WPX’s Niobrara Shale natural gas discovery, which was announced in January 2013, is a prime example of how WPX is using science and technology to its advantage. It was a complex feat requiring creative strategy, critical thinking and innovative methods.
The discovery well, which is in Garfield County in the Piceance Basin, registered an initial production rate of 16 million cubic feet per day at 7,300 pounds per square inch (psi) flowing casing pressure.
Over time, the Niobrara discovery in the Piceance ultimately has the potential to more than double WPX’s proved, probable and possible (3P) reserves.
This was WPX’s first leap into the Niobrara formation, which lies at a challenging depth. The team drilled the horizontal test well to a total vertical depth of 10,200 feet with a 4,600-foot horizontal lateral.
Obtaining a core sample in the pilot well, researching state records on offset operator wells, and performing tests in the offset vertical well took months of planning.
“One of the challenges from a geological standpoint was finding an area where the structural dip was gentle. We were looking for an area with just the right dip to make it easier to drill horizontally,” says Jon Cantwell, senior staff geoscientist.

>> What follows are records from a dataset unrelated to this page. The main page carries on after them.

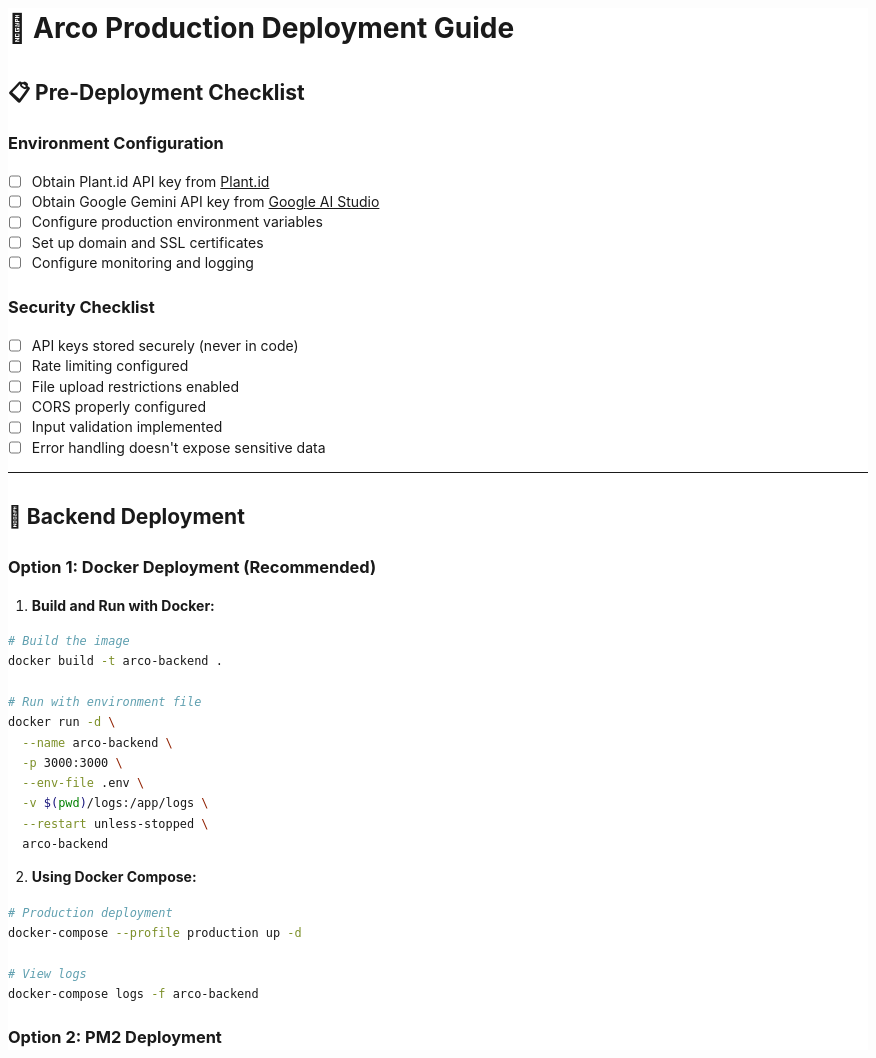 # 🚀 Arco Production Deployment Guide

## 📋 Pre-Deployment Checklist

### Environment Configuration
- [ ] Obtain Plant.id API key from [Plant.id](https://plant.id/)
- [ ] Obtain Google Gemini API key from [Google AI Studio](https://makersuite.google.com/)
- [ ] Configure production environment variables
- [ ] Set up domain and SSL certificates
- [ ] Configure monitoring and logging

### Security Checklist
- [ ] API keys stored securely (never in code)
- [ ] Rate limiting configured
- [ ] File upload restrictions enabled
- [ ] CORS properly configured
- [ ] Input validation implemented
- [ ] Error handling doesn't expose sensitive data

---

## 🔧 Backend Deployment

### Option 1: Docker Deployment (Recommended)

1. **Build and Run with Docker:**
```bash
# Build the image
docker build -t arco-backend .

# Run with environment file
docker run -d \
  --name arco-backend \
  -p 3000:3000 \
  --env-file .env \
  -v $(pwd)/logs:/app/logs \
  --restart unless-stopped \
  arco-backend
```

2. **Using Docker Compose:**
```bash
# Production deployment
docker-compose --profile production up -d

# View logs
docker-compose logs -f arco-backend
```

### Option 2: PM2 Deployment
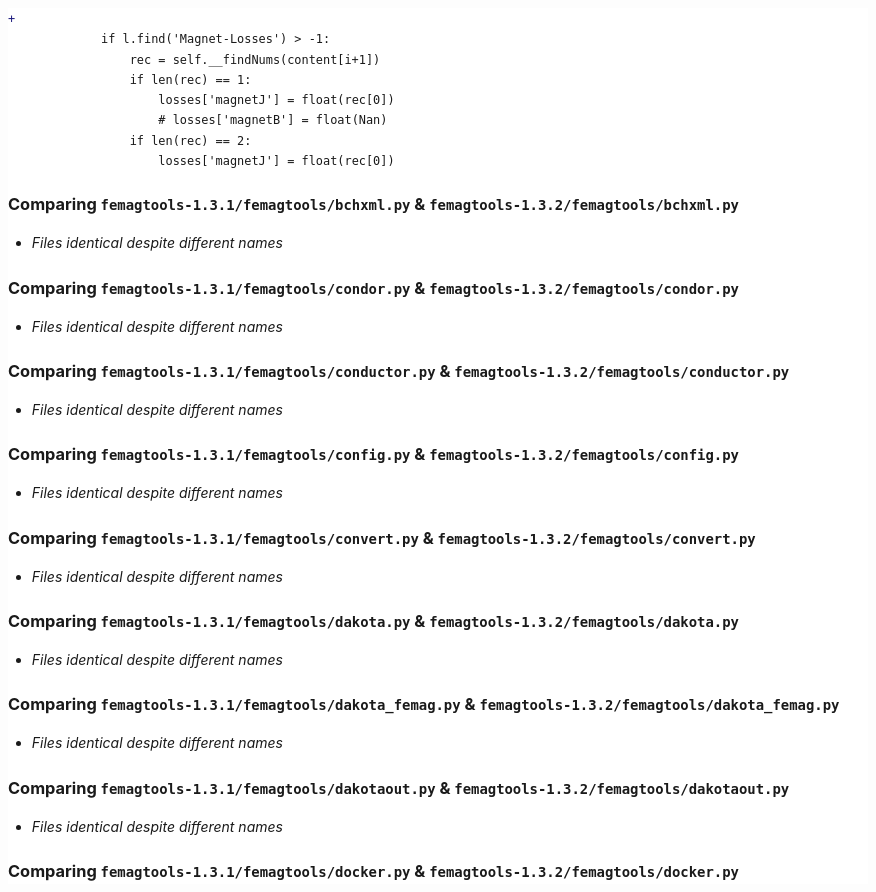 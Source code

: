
 ```diff
+
             if l.find('Magnet-Losses') > -1:
                 rec = self.__findNums(content[i+1])
                 if len(rec) == 1:
                     losses['magnetJ'] = float(rec[0])
                     # losses['magnetB'] = float(Nan)
                 if len(rec) == 2:
                     losses['magnetJ'] = float(rec[0])
```

### Comparing `femagtools-1.3.1/femagtools/bchxml.py` & `femagtools-1.3.2/femagtools/bchxml.py`

 * *Files identical despite different names*

### Comparing `femagtools-1.3.1/femagtools/condor.py` & `femagtools-1.3.2/femagtools/condor.py`

 * *Files identical despite different names*

### Comparing `femagtools-1.3.1/femagtools/conductor.py` & `femagtools-1.3.2/femagtools/conductor.py`

 * *Files identical despite different names*

### Comparing `femagtools-1.3.1/femagtools/config.py` & `femagtools-1.3.2/femagtools/config.py`

 * *Files identical despite different names*

### Comparing `femagtools-1.3.1/femagtools/convert.py` & `femagtools-1.3.2/femagtools/convert.py`

 * *Files identical despite different names*

### Comparing `femagtools-1.3.1/femagtools/dakota.py` & `femagtools-1.3.2/femagtools/dakota.py`

 * *Files identical despite different names*

### Comparing `femagtools-1.3.1/femagtools/dakota_femag.py` & `femagtools-1.3.2/femagtools/dakota_femag.py`

 * *Files identical despite different names*

### Comparing `femagtools-1.3.1/femagtools/dakotaout.py` & `femagtools-1.3.2/femagtools/dakotaout.py`

 * *Files identical despite different names*

### Comparing `femagtools-1.3.1/femagtools/docker.py` & `femagtools-1.3.2/femagtools/docker.py`
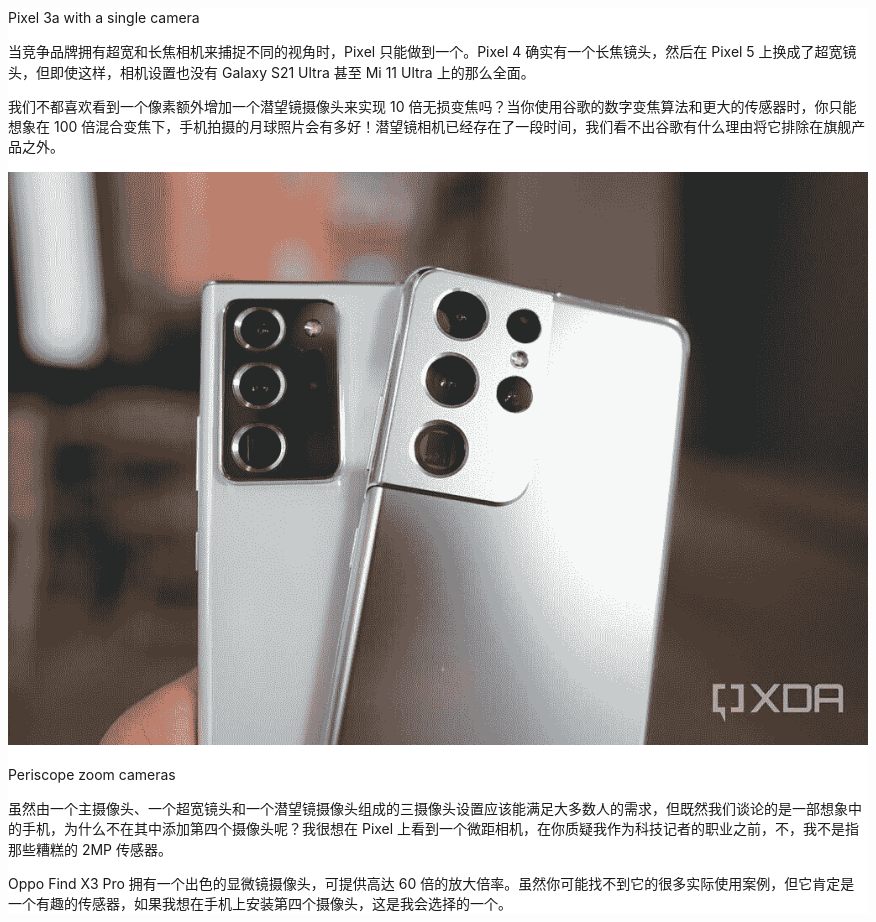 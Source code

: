 Pixel 3a with a single camera

当竞争品牌拥有超宽和长焦相机来捕捉不同的视角时，Pixel 只能做到一个。Pixel 4 确实有一个长焦镜头，然后在 Pixel 5 上换成了超宽镜头，但即使这样，相机设置也没有 Galaxy S21 Ultra 甚至 Mi 11 Ultra 上的那么全面。

我们不都喜欢看到一个像素额外增加一个潜望镜摄像头来实现 10 倍无损变焦吗？当你使用谷歌的数字变焦算法和更大的传感器时，你只能想象在 100 倍混合变焦下，手机拍摄的月球照片会有多好！潜望镜相机已经存在了一段时间，我们看不出谷歌有什么理由将它排除在旗舰产品之外。

 <picture>![The camera systems of the Note 20 Ultra and S21 Ultra](img/5a1f36fcf0552769605068212901eca5.png)</picture> 

Periscope zoom cameras

虽然由一个主摄像头、一个超宽镜头和一个潜望镜摄像头组成的三摄像头设置应该能满足大多数人的需求，但既然我们谈论的是一部想象中的手机，为什么不在其中添加第四个摄像头呢？我很想在 Pixel 上看到一个微距相机，在你质疑我作为科技记者的职业之前，不，我不是指那些糟糕的 2MP 传感器。

Oppo Find X3 Pro 拥有一个出色的显微镜摄像头，可提供高达 60 倍的放大倍率。虽然你可能找不到它的很多实际使用案例，但它肯定是一个有趣的传感器，如果我想在手机上安装第四个摄像头，这是我会选择的一个。
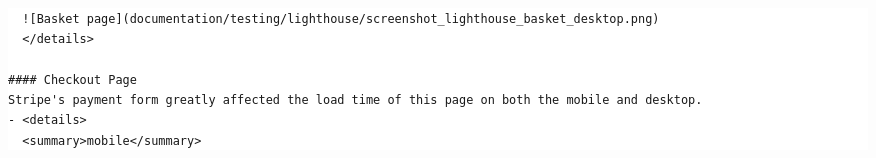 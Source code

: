       ![Basket page](documentation/testing/lighthouse/screenshot_lighthouse_basket_desktop.png)
      </details>

    #### Checkout Page
    Stripe's payment form greatly affected the load time of this page on both the mobile and desktop.
    - <details>
      <summary>mobile</summary>  
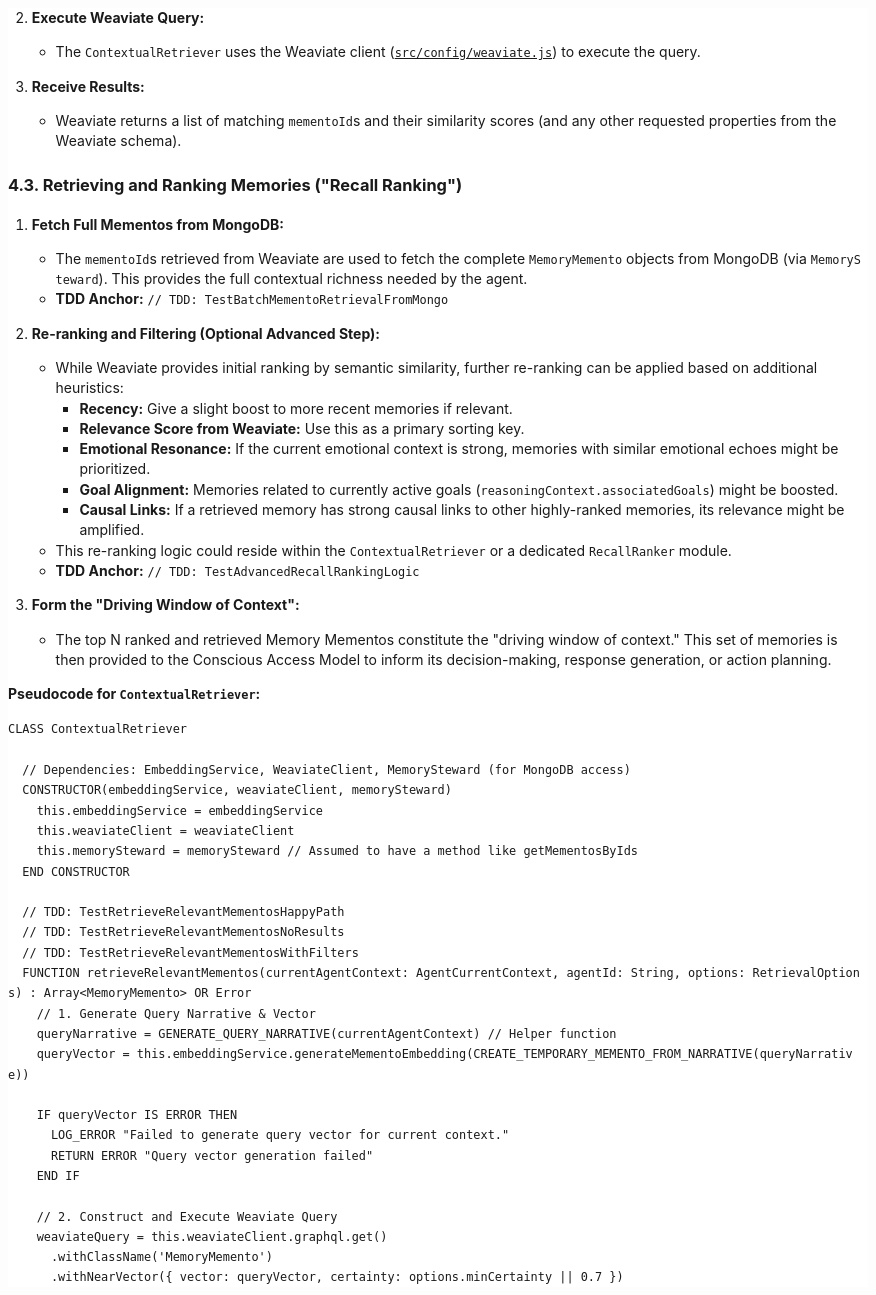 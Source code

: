 2.  **Execute Weaviate Query:**
    *   The `ContextualRetriever` uses the Weaviate client ([`src/config/weaviate.js`](../src/config/weaviate.js)) to execute the query.

3.  **Receive Results:**
    *   Weaviate returns a list of matching `mementoId`s and their similarity scores (and any other requested properties from the Weaviate schema).

### 4.3. Retrieving and Ranking Memories ("Recall Ranking")

1.  **Fetch Full Mementos from MongoDB:**
    *   The `mementoId`s retrieved from Weaviate are used to fetch the complete `MemoryMemento` objects from MongoDB (via `MemorySteward`). This provides the full contextual richness needed by the agent.
    *   **TDD Anchor:** `// TDD: TestBatchMementoRetrievalFromMongo`

2.  **Re-ranking and Filtering (Optional Advanced Step):**
    *   While Weaviate provides initial ranking by semantic similarity, further re-ranking can be applied based on additional heuristics:
        *   **Recency:** Give a slight boost to more recent memories if relevant.
        *   **Relevance Score from Weaviate:** Use this as a primary sorting key.
        *   **Emotional Resonance:** If the current emotional context is strong, memories with similar emotional echoes might be prioritized.
        *   **Goal Alignment:** Memories related to currently active goals (`reasoningContext.associatedGoals`) might be boosted.
        *   **Causal Links:** If a retrieved memory has strong causal links to other highly-ranked memories, its relevance might be amplified.
    *   This re-ranking logic could reside within the `ContextualRetriever` or a dedicated `RecallRanker` module.
    *   **TDD Anchor:** `// TDD: TestAdvancedRecallRankingLogic`

3.  **Form the "Driving Window of Context":**
    *   The top N ranked and retrieved Memory Mementos constitute the "driving window of context." This set of memories is then provided to the Conscious Access Model to inform its decision-making, response generation, or action planning.

**Pseudocode for `ContextualRetriever`:**

```pseudocode
CLASS ContextualRetriever

  // Dependencies: EmbeddingService, WeaviateClient, MemorySteward (for MongoDB access)
  CONSTRUCTOR(embeddingService, weaviateClient, memorySteward)
    this.embeddingService = embeddingService
    this.weaviateClient = weaviateClient
    this.memorySteward = memorySteward // Assumed to have a method like getMementosByIds
  END CONSTRUCTOR

  // TDD: TestRetrieveRelevantMementosHappyPath
  // TDD: TestRetrieveRelevantMementosNoResults
  // TDD: TestRetrieveRelevantMementosWithFilters
  FUNCTION retrieveRelevantMementos(currentAgentContext: AgentCurrentContext, agentId: String, options: RetrievalOptions) : Array<MemoryMemento> OR Error
    // 1. Generate Query Narrative & Vector
    queryNarrative = GENERATE_QUERY_NARRATIVE(currentAgentContext) // Helper function
    queryVector = this.embeddingService.generateMementoEmbedding(CREATE_TEMPORARY_MEMENTO_FROM_NARRATIVE(queryNarrative))

    IF queryVector IS ERROR THEN
      LOG_ERROR "Failed to generate query vector for current context."
      RETURN ERROR "Query vector generation failed"
    END IF

    // 2. Construct and Execute Weaviate Query
    weaviateQuery = this.weaviateClient.graphql.get()
      .withClassName('MemoryMemento')
      .withNearVector({ vector: queryVector, certainty: options.minCertainty || 0.7 })
```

The rock in the formation is made up mostly of pelletal argillaceous mudstone, which is more than 50 feet thick and comprised of organic and calcium carbonate content.
“From the core sample, we found that the zone we selected had the rock with the best reservoir properties – the ones that would ultimately produce the most natural gas,” Cantwell says.
The team had to determine the tools and equipment necessary to drill the pilot well that could handle tremendously high temperatures – which reached up to 300 degrees Fahrenheit in certain spots.
Equipment that worked fine in shallower environments could not handle the Niobrara heat. Specific mud motors and MWD (measurement while drilling) tools fitted with internal components rated for high temperatures were necessary.
We also purchased pump parts specifically designed for the heat, along with special frack heads, electronics and logging equipment, and even batteries.
Drilling operations commenced in August 2012 during which the company successfully recovered 535 feet of continuous core.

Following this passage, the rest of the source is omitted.